- _What the task requires_: Write out exactly the lines below that run from the one containing "This project presents" through the one containing "Each message might", both included, with no other lines.

··· Task data

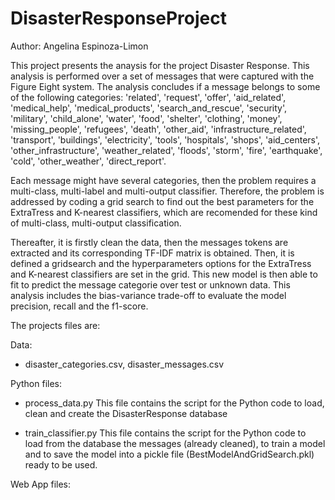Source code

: # DisasterResponseProject

Author: Angelina Espinoza-Limon

This project presents the anaysis for the project Disaster Response. This analysis is performed over a set of messages that were captured with the Figure Eight system. The analysis concludes if a message belongs to some of the following categories: 'related', 'request', 'offer', 'aid_related', 'medical_help', 'medical_products', 'search_and_rescue', 'security', 'military', 'child_alone', 'water', 'food', 'shelter', 'clothing', 'money', 'missing_people', 'refugees', 'death', 'other_aid', 'infrastructure_related', 'transport', 'buildings', 'electricity', 'tools', 'hospitals', 'shops', 'aid_centers', 'other_infrastructure', 'weather_related', 'floods', 'storm', 'fire', 'earthquake', 'cold', 'other_weather', 'direct_report'.

Each message might have several categories, then the problem requires a multi-class, multi-label and multi-output classifier. Therefore, the problem is addressed by coding a grid search to find out the best parameters for the ExtraTress and K-nearest classifiers, which are recomended for these kind of multi-class, multi-output classification.

Thereafter, it is firstly clean the data, then the messages tokens are extracted and its corresponding TF-IDF matrix is obtained. Then, it is defined a gridsearch and the hyperparameters options for the ExtraTress and K-nearest classifiers are set in the grid. This new model is then able to fit to predict the message categorie over test or unknown data. This analysis includes the bias-variance trade-off to evaluate the model precision, recall and the f1-score. 

The projects files are:

Data: 

  - disaster_categories.csv, disaster_messages.csv

Python files:

  - process_data.py
	This file contains the script for the Python code to load, clean and create the DisasterResponse database

  - train_classifier.py
     This file contains the script for the Python code to load from the database the messages (already cleaned), to train a model and to save the model into a pickle file (BestModelAndGridSearch.pkl) ready to be used.

Web App files:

······

- _Answer area_:
This project presents the anaysis for the project Disaster Response. This analysis is performed over a set of messages that were captured with the Figure Eight system. The analysis concludes if a message belongs to some of the following categories: 'related', 'request', 'offer', 'aid_related', 'medical_help', 'medical_products', 'search_and_rescue', 'security', 'military', 'child_alone', 'water', 'food', 'shelter', 'clothing', 'money', 'missing_people', 'refugees', 'death', 'other_aid', 'infrastructure_related', 'transport', 'buildings', 'electricity', 'tools', 'hospitals', 'shops', 'aid_centers', 'other_infrastructure', 'weather_related', 'floods', 'storm', 'fire', 'earthquake', 'cold', 'other_weather', 'direct_report'.

Each message might have several categories, then the problem requires a multi-class, multi-label and multi-output classifier. Therefore, the problem is addressed by coding a grid search to find out the best parameters for the ExtraTress and K-nearest classifiers, which are recomended for these kind of multi-class, multi-output classification.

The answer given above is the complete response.